1. ## Solving for the square roots of binomials

I have no idea how to do this one:

Sqrt(3x+4) + Sqrt(x-3) = 5

I did guess and check and found that x = 4, but I want a more elegant solution. I did try squaring both sides and came up with

3x + 4 + x - 3 + 2Sqrt(3x^2 - 5x -12) = 25 but, long story short, that did not turn out right for me. Am i on the right track?

2. Originally Posted by satx
I have no idea how to do this one:

Sqrt(3x+4) + Sqrt(x-3) = 5

I did guess and check and found that x = 4, but I want a more elegant solution. I did try squaring both sides and came up with

3x + 4 + x - 3 + 2Sqrt(3x^2 - 5x -12) = 25 but, long story short, that did not turn out right for me. Am i on the right track?
HI

Yes , you will need to start by squaring .

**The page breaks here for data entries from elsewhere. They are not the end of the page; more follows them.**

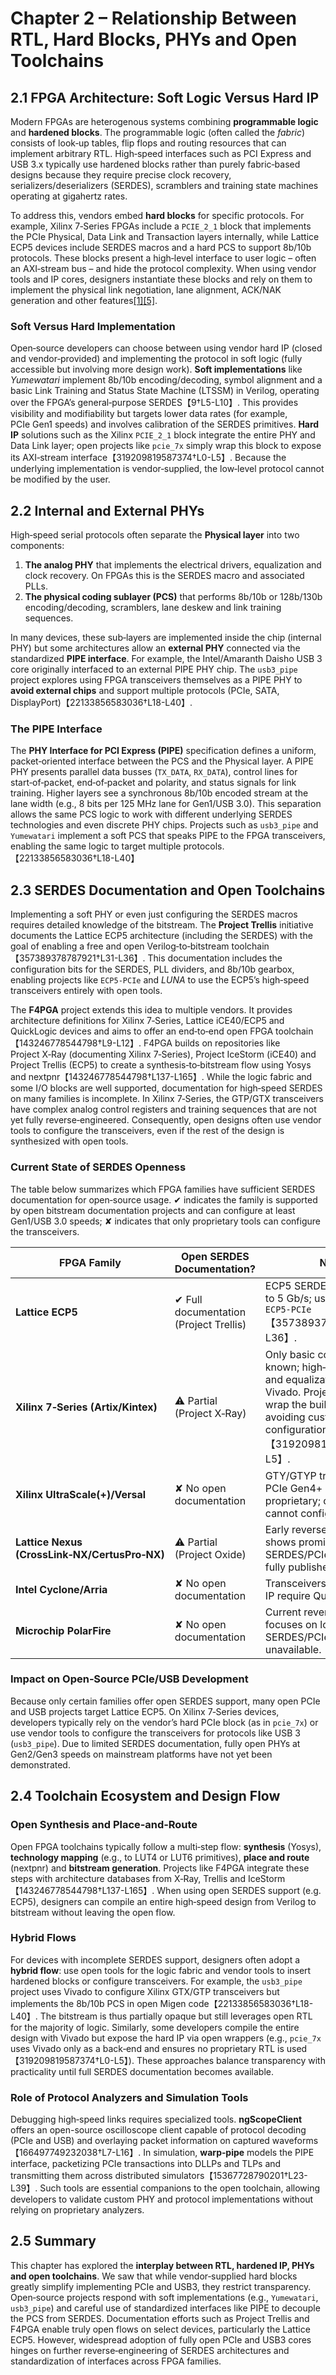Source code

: # Chapter 2 – Relationship Between RTL, Hard Blocks, PHYs and Open Toolchains

## 2.1 FPGA Architecture: Soft Logic Versus Hard IP

Modern FPGAs are heterogenous systems combining **programmable logic** and **hardened blocks**.  The programmable logic (often called the *fabric*) consists of look‑up tables, flip flops and routing resources that can implement arbitrary RTL.  High‑speed interfaces such as PCI Express and USB 3.x typically use hardened blocks rather than purely fabric‑based designs because they require precise clock recovery, serializers/deserializers (SERDES), scramblers and training state machines operating at gigahertz rates.

To address this, vendors embed **hard blocks** for specific protocols.  For example, Xilinx 7‑Series FPGAs include a `PCIE_2_1` block that implements the PCIe Physical, Data Link and Transaction layers internally, while Lattice ECP5 devices include SERDES macros and a hard PCS to support 8b/10b protocols.  These blocks present a high‑level interface to user logic – often an AXI‑stream bus – and hide the protocol complexity.  When using vendor tools and IP cores, designers instantiate these blocks and rely on them to implement the physical link negotiation, lane alignment, ACK/NAK generation and other features[[1]](sources.md#1)[[5]](sources.md#5).

### Soft Versus Hard Implementation

Open‑source developers can choose between using vendor hard IP (closed and vendor‑provided) and implementing the protocol in soft logic (fully accessible but involving more design work).  **Soft implementations** like *Yumewatari* implement 8b/10b encoding/decoding, symbol alignment and a basic Link Training and Status State Machine (LTSSM) in Verilog, operating over the FPGA’s general‑purpose SERDES【9†L5-L10】.  This provides visibility and modifiability but targets lower data rates (for example, PCIe Gen1 speeds) and involves calibration of the SERDES primitives.  **Hard IP** solutions such as the Xilinx `PCIE_2_1` block integrate the entire PHY and Data Link layer; open projects like `pcie_7x` simply wrap this block to expose its AXI‑stream interface【319209819587374†L0-L5】.  Because the underlying implementation is vendor‑supplied, the low‑level protocol cannot be modified by the user.

## 2.2 Internal and External PHYs

High‑speed serial protocols often separate the **Physical layer** into two components:

1. **The analog PHY** that implements the electrical drivers, equalization and clock recovery.  On FPGAs this is the SERDES macro and associated PLLs.
2. **The physical coding sublayer (PCS)** that performs 8b/10b or 128b/130b encoding/decoding, scramblers, lane deskew and link training sequences.

In many devices, these sub‑layers are implemented inside the chip (internal PHY) but some architectures allow an **external PHY** connected via the standardized **PIPE interface**.  For example, the Intel/Amaranth Daisho USB 3 core originally interfaced to an external PIPE PHY chip.  The `usb3_pipe` project explores using FPGA transceivers themselves as a PIPE PHY to **avoid external chips** and support multiple protocols (PCIe, SATA, DisplayPort)【22133856583036†L18-L40】.

### The PIPE Interface

The **PHY Interface for PCI Express (PIPE)** specification defines a uniform, packet‑oriented interface between the PCS and the Physical layer.  A PIPE PHY presents parallel data busses (`TX_DATA`, `RX_DATA`), control lines for start‑of‑packet, end‑of‑packet and polarity, and status signals for link training.  Higher layers see a synchronous 8b/10b encoded stream at the lane width (e.g., 8 bits per 125 MHz lane for Gen1/USB 3.0).  This separation allows the same PCS logic to work with different underlying SERDES technologies and even discrete PHY chips.  Projects such as `usb3_pipe` and `Yumewatari` implement a soft PCS that speaks PIPE to the FPGA transceivers, enabling the same logic to target multiple protocols.【22133856583036†L18-L40】

## 2.3 SERDES Documentation and Open Toolchains

Implementing a soft PHY or even just configuring the SERDES macros requires detailed knowledge of the bitstream.  The **Project Trellis** initiative documents the Lattice ECP5 architecture (including the SERDES) with the goal of enabling a free and open Verilog‑to‑bitstream toolchain【357389378787921†L31-L36】.  This documentation includes the configuration bits for the SERDES, PLL dividers, and 8b/10b gearbox, enabling projects like `ECP5‑PCIe` and *LUNA* to use the ECP5’s high‑speed transceivers entirely with open tools.

  The **F4PGA** project extends this idea to multiple vendors.  It provides architecture definitions for Xilinx 7‑Series, Lattice iCE40/ECP5 and QuickLogic devices and aims to offer an end‑to‑end open FPGA toolchain【143246778544798†L9-L12】.  F4PGA builds on repositories like Project X‑Ray (documenting Xilinx 7‑Series), Project IceStorm (iCE40) and Project Trellis (ECP5) to create a synthesis‑to‑bitstream flow using Yosys and nextpnr【143246778544798†L137-L165】.  While the logic fabric and some I/O blocks are well supported, documentation for high‑speed SERDES on many families is incomplete.  In Xilinx 7‑Series, the GTP/GTX transceivers have complex analog control registers and training sequences that are not yet fully reverse‑engineered.  Consequently, open designs often use vendor tools to configure the transceivers, even if the rest of the design is synthesized with open tools.

### Current State of SERDES Openness

The table below summarizes which FPGA families have sufficient SERDES documentation for open‑source usage.  ✔ indicates the family is supported by open bitstream documentation projects and can configure at least Gen1/USB 3.0 speeds; ✘ indicates that only proprietary tools can configure the transceivers.

| FPGA Family                    | Open SERDES Documentation? | Notes |
|--------------------------------|----------------------------|------|
| **Lattice ECP5**              | ✔ Full documentation (Project Trellis) | ECP5 SERDES supports up to 5 Gb/s; used by *LUNA* and `ECP5‑PCIe`【357389378787921†L31-L36】. |
| **Xilinx 7‑Series (Artix/Kintex)** | ⚠ Partial (Project X‑Ray) | Only basic configuration bits known; high‑speed tuning and equalization require Vivado.  Projects like `pcie_7x` wrap the built‑in PCIe block, avoiding custom SERDES configuration【319209819587374†L0-L5】. |
| **Xilinx UltraScale(+)/Versal** | ✘ No open documentation | GTY/GTYP transceivers and PCIe Gen4+ blocks are proprietary; open tools cannot configure them. |
| **Lattice Nexus (CrossLink‑NX/CertusPro‑NX)** | ⚠ Partial (Project Oxide) | Early reverse engineering shows promise but SERDES/PCIe bits are not yet fully published. |
| **Intel Cyclone/Arria**       | ✘ No open documentation | Transceivers and PCIe hard IP require Quartus. |
| **Microchip PolarFire**       | ✘ No open documentation | Current reverse engineering focuses on logic fabric; SERDES/PCIe bits unavailable. |

### Impact on Open‑Source PCIe/USB Development

Because only certain families offer open SERDES support, many open PCIe and USB projects target Lattice ECP5.  On Xilinx 7‑Series devices, developers typically rely on the vendor’s hard PCIe block (as in `pcie_7x`) or use vendor tools to configure the transceivers for protocols like USB 3 (`usb3_pipe`).  Due to limited SERDES documentation, fully open PHYs at Gen2/Gen3 speeds on mainstream platforms have not yet been demonstrated.

## 2.4 Toolchain Ecosystem and Design Flow

### Open Synthesis and Place‑and‑Route

Open FPGA toolchains typically follow a multi‑step flow: **synthesis** (Yosys), **technology mapping** (e.g., to LUT4 or LUT6 primitives), **place and route** (nextpnr) and **bitstream generation**.  Projects like F4PGA integrate these steps with architecture databases from X‑Ray, Trellis and IceStorm【143246778544798†L137-L165】.  When using open SERDES support (e.g. ECP5), designers can compile an entire high‑speed design from Verilog to bitstream without leaving the open flow.

### Hybrid Flows

For devices with incomplete SERDES support, designers often adopt a **hybrid flow**: use open tools for the logic fabric and vendor tools to insert hardened blocks or configure transceivers.  For example, the `usb3_pipe` project uses Vivado to configure Xilinx GTX/GTP transceivers but implements the 8b/10b PCS in open Migen code【22133856583036†L18-L40】.  The bitstream is thus partially opaque but still leverages open RTL for the majority of logic.  Similarly, some developers compile the entire design with Vivado but expose the hard IP via open wrappers (e.g., `pcie_7x` uses Vivado only as a back‑end and ensures no proprietary RTL is used【319209819587374†L0-L5】).  These approaches balance transparency with practicality until full SERDES documentation becomes available.

### Role of Protocol Analyzers and Simulation Tools

Debugging high‑speed links requires specialized tools.  **ngScopeClient** offers an open-source oscilloscope client capable of protocol decoding (PCIe and USB) and overlaying packet information on captured waveforms【166497749232038†L7-L16】.  In simulation, **warp‑pipe** models the PIPE interface, packetizing PCIe transactions into DLLPs and TLPs and transmitting them across distributed simulators【15367728790201†L23-L39】.  Such tools are essential companions to the open toolchain, allowing developers to validate custom PHY and protocol implementations without relying on proprietary analyzers.

## 2.5 Summary

This chapter has explored the **interplay between RTL, hardened IP, PHYs and open toolchains**.  We saw that while vendor‑supplied hard blocks greatly simplify implementing PCIe and USB3, they restrict transparency.  Open‑source projects respond with soft implementations (e.g., `Yumewatari`, `usb3_pipe`) and careful use of standardized interfaces like PIPE to decouple the PCS from SERDES.  Documentation efforts such as Project Trellis and F4PGA enable truly open flows on select devices, particularly the Lattice ECP5.  However, widespread adoption of fully open PCIe and USB3 cores hinges on further reverse‑engineering of SERDES architectures and standardization of interfaces across FPGA families.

$\displaystyle [\sqrt{3x+4}+\sqrt{x-3}]^2=[5]^2$

$\displaystyle 4x+1+2\sqrt{3x^2-5x-12}=25$

$\displaystyle 12-2x=\sqrt{3x^2-5x-12}$

Then square both sides once again and simplify .

$\displaystyle x^2-43x+156=0$

$\displaystyle (x-4)(x-39)=0$

x=4 , 39

Now test these 2 values . Only 4 is valid .

3. cheers mate

4. Hello, satx!

Another approach . . .

$\displaystyle \sqrt{3x+4} + \sqrt{x-3} \:=\: 5$

. . $\displaystyle \sqrt{3x+4} \;=\;5-\sqrt{x-3}$

Square both sides: .$\displaystyle (\sqrt{3x+4})^2 \;=\;(5-\sqrt{x-3})^2 \quad\Rightarrow\quad 3x + 4 \;=\;25 - 10\sqrt{x-3} + x-3$

. . $\displaystyle 10\sqrt{x-3} \;=\;18 - 2x \quad\Rightarrow\quad 5\sqrt{x-3} \;=\;9-x$

Square both sides: .$\displaystyle (5\sqrt{x-3})^2 \;=\;(9-x)^2 \quad\Rightarrow\quad 25(x-3) \;=\;81 - 18x + x^2$

. . $\displaystyle x^2 - 43x + 156 \:=\:0 \quad\Rightarrow\quad (x-4)(x-39) \:=\:0 \quad\rightarrow\quad x \:=\:4,\:39$

As mathaddict pointed out, $\displaystyle x = 39$ is extraneous.

. . Therefore, only $\displaystyle x = 4$ is a solution.